With just four days to go until the biggest overhaul of data protection laws in a generation, only seven out of the 28 EU states have actually passed their domestic legislation to enforce GDPR, with some – including Belgium, the home of the European Commission – said to be many months from getting their acts together.
Despite having had two years to get in shape, only Austria, Germany, France, Croatia, the Netherlands, Sweden and Slovakia are ready.
Others, including the UK, Spain, Italy, Portugal, Romania and Latvia claim they will have the legislation passed by the beginning of June.

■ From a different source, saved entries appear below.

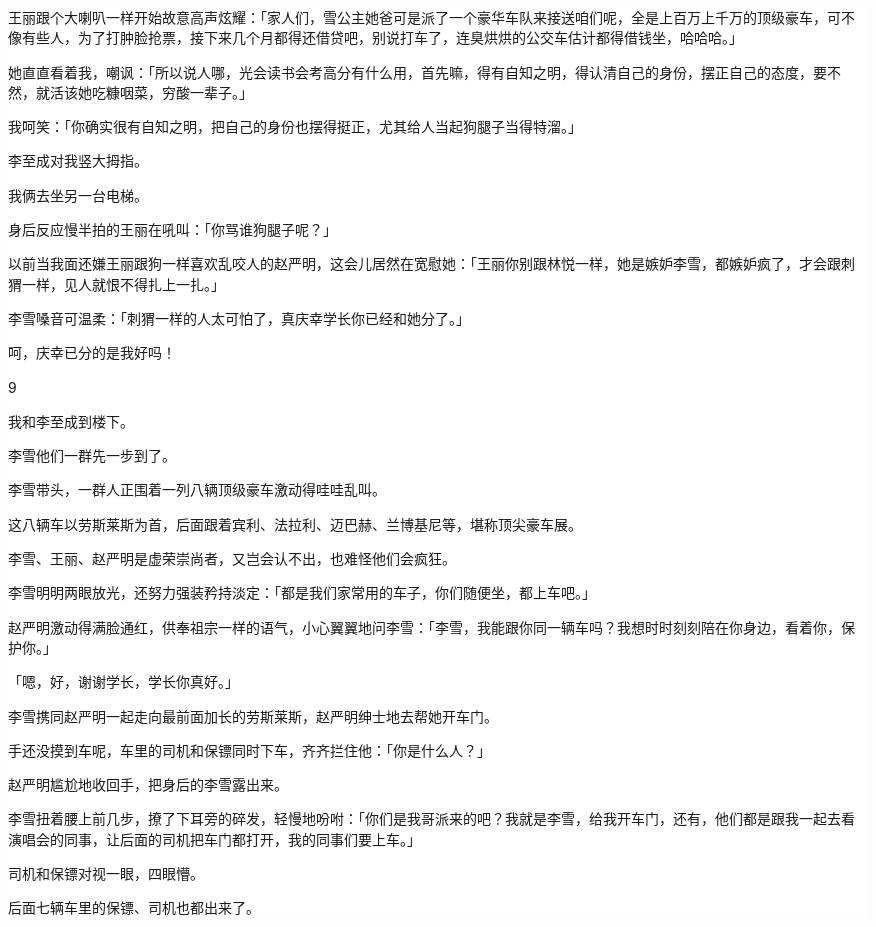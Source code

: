 王丽跟个大喇叭一样开始故意高声炫耀：「家人们，雪公主她爸可是派了一个豪华车队来接送咱们呢，全是上百万上千万的顶级豪车，可不像有些人，为了打肿脸抢票，接下来几个月都得还借贷吧，别说打车了，连臭烘烘的公交车估计都得借钱坐，哈哈哈。」


她直直看着我，嘲讽：「所以说人哪，光会读书会考高分有什么用，首先嘛，得有自知之明，得认清自己的身份，摆正自己的态度，要不然，就活该她吃糠咽菜，穷酸一辈子。」


我呵笑：「你确实很有自知之明，把自己的身份也摆得挺正，尤其给人当起狗腿子当得特溜。」


李至成对我竖大拇指。


我俩去坐另一台电梯。


身后反应慢半拍的王丽在吼叫：「你骂谁狗腿子呢？」


以前当我面还嫌王丽跟狗一样喜欢乱咬人的赵严明，这会儿居然在宽慰她：「王丽你别跟林悦一样，她是嫉妒李雪，都嫉妒疯了，才会跟刺猬一样，见人就恨不得扎上一扎。」


李雪嗓音可温柔：「刺猬一样的人太可怕了，真庆幸学长你已经和她分了。」


呵，庆幸已分的是我好吗！


9


我和李至成到楼下。


李雪他们一群先一步到了。


李雪带头，一群人正围着一列八辆顶级豪车激动得哇哇乱叫。


这八辆车以劳斯莱斯为首，后面跟着宾利、法拉利、迈巴赫、兰博基尼等，堪称顶尖豪车展。


李雪、王丽、赵严明是虚荣崇尚者，又岂会认不出，也难怪他们会疯狂。


李雪明明两眼放光，还努力强装矜持淡定：「都是我们家常用的车子，你们随便坐，都上车吧。」


赵严明激动得满脸通红，供奉祖宗一样的语气，小心翼翼地问李雪：「李雪，我能跟你同一辆车吗？我想时时刻刻陪在你身边，看着你，保护你。」


「嗯，好，谢谢学长，学长你真好。」


李雪携同赵严明一起走向最前面加长的劳斯莱斯，赵严明绅士地去帮她开车门。


手还没摸到车呢，车里的司机和保镖同时下车，齐齐拦住他：「你是什么人？」


赵严明尴尬地收回手，把身后的李雪露出来。


李雪扭着腰上前几步，撩了下耳旁的碎发，轻慢地吩咐：「你们是我哥派来的吧？我就是李雪，给我开车门，还有，他们都是跟我一起去看演唱会的同事，让后面的司机把车门都打开，我的同事们要上车。」


司机和保镖对视一眼，四眼懵。


后面七辆车里的保镖、司机也都出来了。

However, Belgium, Bulgaria, Cyprus, the Czech Republic, Greece, Hungary, Lithuania and Slovenia will not be ready until far beyond the 25 May deadline.
EU justice commissioner Věra Jourová said: “Inevitably there will be some kind of legal uncertainty and the commission doesn’t like to see that.” However, she insisted that she would not hesitate to take the EU states to court in serious cases, noting that they have had more than enough time.
She blamed negligence and domestic debates for the delays. “I think there was enough time,” she said, adding that the final version of the regulation was passed in December 2015.
Not that the Commission and Jourová do not have their own timing issues. Back in May 2017, EU Jourová claimed Brussels would to launch a “massive” marketing campaign across the EU by January “at the latest”, although there has been no sign of this activity.
At the time, she said: “I will launch a massive information campaign by January at the latest. It should tell people about the new rights that the data protection reform brings to them. I do not want people to be paranoid. I just want them to know who is handling their data and what he or she will do with their data. I want people to give really conscious consent that can be withdrawn if they so wish.”